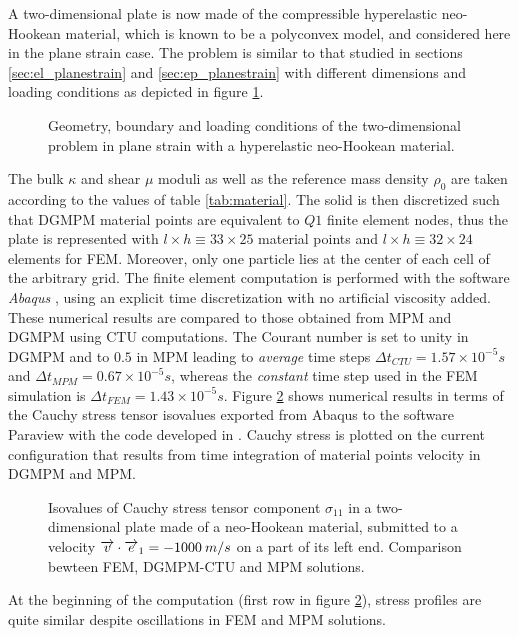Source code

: A two-dimensional plate is now made of the compressible hyperelastic neo-Hookean material, which is known to be a polyconvex model, and considered here in the plane strain case. The problem is similar to that studied in sections \ref{sec:el_planestrain} and \ref{sec:ep_planestrain} with different dimensions and loading conditions as depicted in figure \ref{fig:2d_heDomain}.
\begin{figure}[h!]
  \centering
  
  \caption{Geometry, boundary and loading conditions of the two-dimensional problem in plane strain with a hyperelastic neo-Hookean material.}
  \label{fig:2d_heDomain}
\end{figure}
The bulk $\kappa$ and shear $\mu$ moduli as well as the reference mass density $\rho_0$ are taken according to the values of table \ref{tab:material}.  The solid is then discretized such that DGMPM material points are equivalent to $Q1$ finite element nodes, thus the plate is represented with $l \times h \equiv 33 \times 25$ material points and $l \times h \equiv 32 \times 24$ elements for FEM. Moreover, only one particle lies at the center of each cell of the arbitrary grid. The finite element computation is performed with the software \textit{Abaqus} \cite{Abaqus}, using an explicit time discretization with no artificial viscosity added. These numerical results are compared to those obtained from MPM and DGMPM using CTU computations. The Courant number is set to unity in DGMPM and to $0.5$ in MPM leading to \textit{average} time steps $\Delta t_{CTU}=1.57 \times 10^{-5}s$ and $\Delta t_{MPM}=0.67 \times 10^{-5}s$, whereas the \textit{constant} time step used in the FEM simulation is $\Delta t_ {FEM}=1.43 \times 10^{-5} s$. Figure \ref{fig:2dhe_stress} shows numerical results in terms of the Cauchy stress tensor isovalues exported from Abaqus to the software Paraview \cite{Paraview} with the code developed in \cite{Export_Abaqus}. Cauchy stress is plotted on the current configuration that results from time integration of material points velocity in DGMPM and MPM.
\begin{figure}[h!]
  \centering
  
  \caption{Isovalues of Cauchy stress tensor component $\sigma_{11}$ in a two-dimensional plate made of a neo-Hookean material, submitted to a velocity ${\overrightarrow{v}}\cdot{\overrightarrow{e}}_1=-1000 \: m/s$ on a part of its left end. Comparison bewteen FEM, DGMPM-CTU and MPM solutions.}
  \label{fig:2dhe_stress}
\end{figure}
At the beginning of the computation (first row in figure \ref{fig:2dhe_stress}), stress profiles are quite similar despite oscillations in FEM and MPM solutions. 
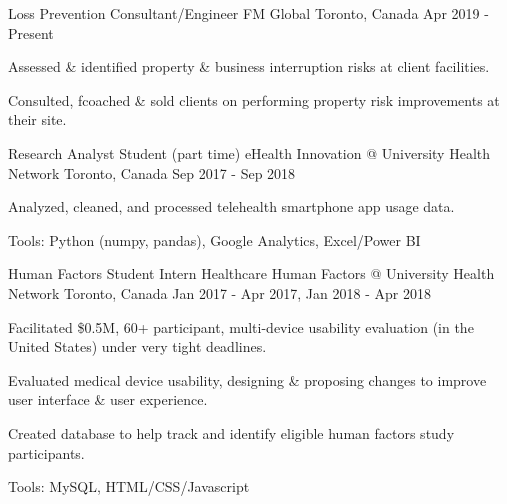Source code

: 
\newcommand{\toronto}{Toronto, Canada}
\newcommand{\winnipeg}{Winnipeg, Canada}
\newcommand{\weingarten}{Weingarten, Germany}

\begin{cventries}

  \cventry
    {Loss Prevention Consultant/Engineer} %
    {FM Global} %
    {\toronto} %
    {Apr 2019 - Present} %
    {
      \begin{cvitems} %
        \item {Assessed \& identified property \& business interruption risks at client facilities.}
        \item {Consulted, fcoached \& sold clients on performing property risk improvements at their site.}
      \end{cvitems}
    }

  \cventry
    {Research Analyst Student (part time)} %
    {eHealth Innovation @ University Health Network} %
    {\toronto} %
    {Sep 2017 - Sep 2018} %
    {
      \begin{cvitems} %
        \item {Analyzed, cleaned, and processed telehealth smartphone app usage data.}
        \item {Tools: Python (numpy, pandas), Google Analytics, Excel/Power BI}
      \end{cvitems}
    }

  \cventry
    {Human Factors Student Intern} %
    {Healthcare Human Factors @ University Health Network} %
    {\toronto} %
    {Jan 2017 - Apr 2017, Jan 2018 - Apr 2018} %
    {
      \begin{cvitems} %
        \item {Facilitated \$0.5M, 60+ participant, multi-device usability evaluation (in the United States) under very tight deadlines.}
        \item {Evaluated medical device usability, designing \& proposing changes to improve user interface \& user experience.}
        \item {Created database to help track and identify eligible human factors study participants.}
        \item {Tools: MySQL, HTML/CSS/Javascript}
      \end{cvitems}
    }


\end{cventries}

────────────────

→ What is expected
Restate all the material verbatim; omit every picture.

→ Response to the task
Source code

: A two-dimensional plate is now made of the compressible hyperelastic neo-Hookean material, which is known to be a polyconvex model, and considered here in the plane strain case. The problem is similar to that studied in sections \ref{sec:el_planestrain} and \ref{sec:ep_planestrain} with different dimensions and loading conditions as depicted in figure \ref{fig:2d_heDomain}.
\begin{figure}[h!]
  \centering
  
  \caption{Geometry, boundary and loading conditions of the two-dimensional problem in plane strain with a hyperelastic neo-Hookean material.}
  \label{fig:2d_heDomain}
\end{figure}
The bulk $\kappa$ and shear $\mu$ moduli as well as the reference mass density $\rho_0$ are taken according to the values of table \ref{tab:material}.  The solid is then discretized such that DGMPM material points are equivalent to $Q1$ finite element nodes, thus the plate is represented with $l \times h \equiv 33 \times 25$ material points and $l \times h \equiv 32 \times 24$ elements for FEM. Moreover, only one particle lies at the center of each cell of the arbitrary grid. The finite element computation is performed with the software \textit{Abaqus} \cite{Abaqus}, using an explicit time discretization with no artificial viscosity added. These numerical results are compared to those obtained from MPM and DGMPM using CTU computations. The Courant number is set to unity in DGMPM and to $0.5$ in MPM leading to \textit{average} time steps $\Delta t_{CTU}=1.57 \times 10^{-5}s$ and $\Delta t_{MPM}=0.67 \times 10^{-5}s$, whereas the \textit{constant} time step used in the FEM simulation is $\Delta t_ {FEM}=1.43 \times 10^{-5} s$. Figure \ref{fig:2dhe_stress} shows numerical results in terms of the Cauchy stress tensor isovalues exported from Abaqus to the software Paraview \cite{Paraview} with the code developed in \cite{Export_Abaqus}. Cauchy stress is plotted on the current configuration that results from time integration of material points velocity in DGMPM and MPM.
\begin{figure}[h!]
  \centering
  
  \caption{Isovalues of Cauchy stress tensor component $\sigma_{11}$ in a two-dimensional plate made of a neo-Hookean material, submitted to a velocity ${\overrightarrow{v}}\cdot{\overrightarrow{e}}_1=-1000 \: m/s$ on a part of its left end. Comparison bewteen FEM, DGMPM-CTU and MPM solutions.}
  \label{fig:2dhe_stress}
\end{figure}
At the beginning of the computation (first row in figure \ref{fig:2dhe_stress}), stress profiles are quite similar despite oscillations in FEM and MPM solutions. 
Source code

: 
\newcommand{\toronto}{Toronto, Canada}
\newcommand{\winnipeg}{Winnipeg, Canada}
\newcommand{\weingarten}{Weingarten, Germany}

\begin{cventries}

  \cventry
    {Loss Prevention Consultant/Engineer} %
    {FM Global} %
    {\toronto} %
    {Apr 2019 - Present} %
    {
      \begin{cvitems} %
        \item {Assessed \& identified property \& business interruption risks at client facilities.}
        \item {Consulted, fcoached \& sold clients on performing property risk improvements at their site.}
      \end{cvitems}
    }

  \cventry
    {Research Analyst Student (part time)} %
    {eHealth Innovation @ University Health Network} %
    {\toronto} %
    {Sep 2017 - Sep 2018} %
    {
      \begin{cvitems} %
        \item {Analyzed, cleaned, and processed telehealth smartphone app usage data.}
        \item {Tools: Python (numpy, pandas), Google Analytics, Excel/Power BI}
      \end{cvitems}
    }

  \cventry
    {Human Factors Student Intern} %
    {Healthcare Human Factors @ University Health Network} %
    {\toronto} %
    {Jan 2017 - Apr 2017, Jan 2018 - Apr 2018} %
    {
      \begin{cvitems} %
        \item {Facilitated \$0.5M, 60+ participant, multi-device usability evaluation (in the United States) under very tight deadlines.}
        \item {Evaluated medical device usability, designing \& proposing changes to improve user interface \& user experience.}
        \item {Created database to help track and identify eligible human factors study participants.}
        \item {Tools: MySQL, HTML/CSS/Javascript}
      \end{cvitems}
    }


\end{cventries}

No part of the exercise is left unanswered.